Scaled outdoor experiments to assess impacts of tree evapotranspiration and shading on microclimates and energy fluxes in 2D street canyons

Urban trees contribute to summer cooling by offering solar shading and evapotranspiration. But their relative significance is still unclear due to the challenges in directly measuring tree evapotranspiration rate or latent heat flux (Q_E) in actual urban environment. Concurrently, high-quality experimental data are still required for the validation of urban canopy model simulations. For this purpose and as a novelty, this study directly measures the tree evapotranspiration (or Q_E) and shading effects in street canyons (building height/street width, H/W=1 or 2, H=1.2m), using scaled outdoor experiment in a subtropical region, i.e. suburban Guangzhou, China, from August to October 2022. Results show that urban trees (leaf area index: 3.5) can effectively deliver surface temperature reductions beneath the tree canopies up to 5.1℃ as H/W=1 and 8.2℃ as H/W=2, while slightly raise air temperature by less than 2.0℃ above tree canopies.

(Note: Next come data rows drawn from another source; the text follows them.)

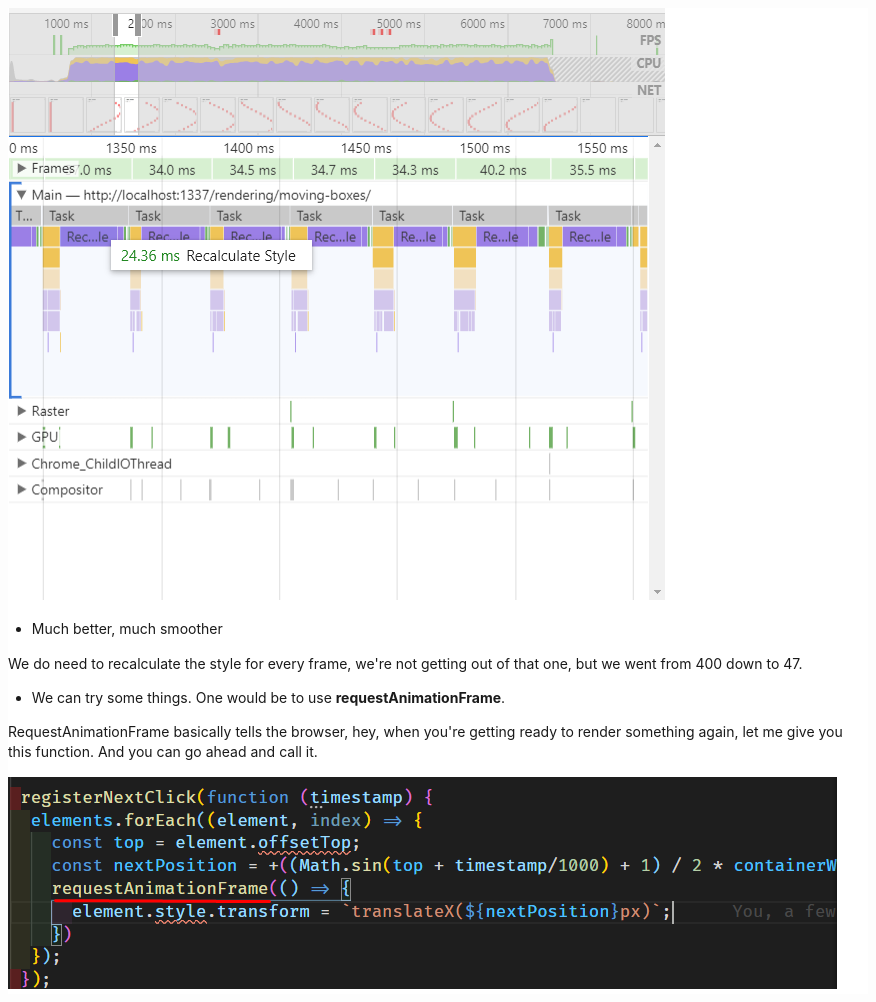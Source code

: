 ![](media/part2/image17.png)

-   Much better, much smoother

We do need to recalculate the style for every frame, we\'re not getting
out of that one, but we went from 400 down to 47.

-   We can try some things. One would be to use
    **requestAnimationFrame**.

RequestAnimationFrame basically tells the browser, hey, when you\'re
getting ready to render something again, let me give you this function.
And you can go ahead and call it.

![](media/part2/image18.png)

Energy flux comparison indicates tree shading dominates the primary cooling mechanism, with up to 97% of incoming solar radiation (800Wm^-2) intercepted, while tree evapotranspiration plays a secondary role, with a rate of less than 1.6g/min and a latent heat flux below 90Wm^-2. Additionally, trees decrease street air velocity by up to 63.6%, and increase of water vapor pressure by up to 2.77hPa.